Provided records Block Start
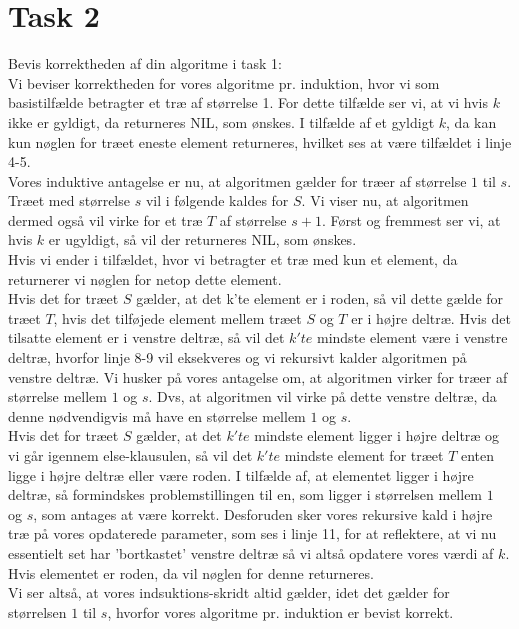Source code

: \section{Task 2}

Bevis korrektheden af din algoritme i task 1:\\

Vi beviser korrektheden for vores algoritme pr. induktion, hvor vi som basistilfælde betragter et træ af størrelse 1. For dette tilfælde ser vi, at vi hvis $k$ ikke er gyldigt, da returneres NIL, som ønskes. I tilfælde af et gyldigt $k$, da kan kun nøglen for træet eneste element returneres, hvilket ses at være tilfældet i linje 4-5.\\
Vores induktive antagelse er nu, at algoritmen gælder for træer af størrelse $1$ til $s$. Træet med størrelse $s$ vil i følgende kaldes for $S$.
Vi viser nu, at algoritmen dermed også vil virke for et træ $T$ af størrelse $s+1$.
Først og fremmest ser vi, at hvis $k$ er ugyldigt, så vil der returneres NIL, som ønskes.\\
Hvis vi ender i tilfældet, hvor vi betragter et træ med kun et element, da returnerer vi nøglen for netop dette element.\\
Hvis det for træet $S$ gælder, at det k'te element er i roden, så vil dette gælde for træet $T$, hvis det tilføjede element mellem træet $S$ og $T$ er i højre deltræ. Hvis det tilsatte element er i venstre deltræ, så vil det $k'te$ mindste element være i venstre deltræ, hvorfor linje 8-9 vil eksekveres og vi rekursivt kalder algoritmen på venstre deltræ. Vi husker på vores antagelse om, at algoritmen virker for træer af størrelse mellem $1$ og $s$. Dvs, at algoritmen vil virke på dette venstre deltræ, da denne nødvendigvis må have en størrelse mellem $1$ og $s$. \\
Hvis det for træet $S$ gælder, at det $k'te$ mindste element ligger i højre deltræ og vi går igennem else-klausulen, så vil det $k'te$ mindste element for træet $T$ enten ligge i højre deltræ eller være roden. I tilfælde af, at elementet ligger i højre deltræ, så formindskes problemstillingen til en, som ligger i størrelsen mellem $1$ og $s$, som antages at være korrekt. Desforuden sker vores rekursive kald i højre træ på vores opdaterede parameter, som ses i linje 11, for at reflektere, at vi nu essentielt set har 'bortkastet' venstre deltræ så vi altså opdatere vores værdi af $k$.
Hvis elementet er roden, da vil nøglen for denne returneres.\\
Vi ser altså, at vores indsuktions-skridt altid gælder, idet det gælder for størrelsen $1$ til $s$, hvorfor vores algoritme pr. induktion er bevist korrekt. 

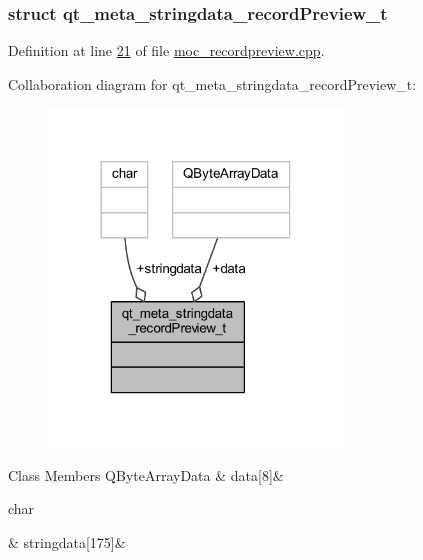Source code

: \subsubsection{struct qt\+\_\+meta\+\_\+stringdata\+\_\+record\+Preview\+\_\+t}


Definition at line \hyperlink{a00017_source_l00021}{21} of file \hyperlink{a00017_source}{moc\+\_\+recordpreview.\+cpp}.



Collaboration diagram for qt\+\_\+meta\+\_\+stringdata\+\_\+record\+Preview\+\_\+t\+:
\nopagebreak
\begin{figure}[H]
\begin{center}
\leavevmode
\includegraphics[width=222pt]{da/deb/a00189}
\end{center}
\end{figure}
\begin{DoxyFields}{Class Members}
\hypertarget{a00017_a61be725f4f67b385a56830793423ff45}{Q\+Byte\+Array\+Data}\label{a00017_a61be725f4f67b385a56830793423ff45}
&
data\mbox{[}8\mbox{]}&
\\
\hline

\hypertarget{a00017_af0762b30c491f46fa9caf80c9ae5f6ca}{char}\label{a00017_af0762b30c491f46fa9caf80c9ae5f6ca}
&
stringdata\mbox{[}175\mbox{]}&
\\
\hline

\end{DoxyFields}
Provided records Block End
## What to do
Scan the listing for the string "altså". Copy each line that has it.

## Answer for this exercise
Hvis det for træet $S$ gælder, at det $k'te$ mindste element ligger i højre deltræ og vi går igennem else-klausulen, så vil det $k'te$ mindste element for træet $T$ enten ligge i højre deltræ eller være roden. I tilfælde af, at elementet ligger i højre deltræ, så formindskes problemstillingen til en, som ligger i størrelsen mellem $1$ og $s$, som antages at være korrekt. Desforuden sker vores rekursive kald i højre træ på vores opdaterede parameter, som ses i linje 11, for at reflektere, at vi nu essentielt set har 'bortkastet' venstre deltræ så vi altså opdatere vores værdi af $k$.
Vi ser altså, at vores indsuktions-skridt altid gælder, idet det gælder for størrelsen $1$ til $s$, hvorfor vores algoritme pr. induktion er bevist korrekt. 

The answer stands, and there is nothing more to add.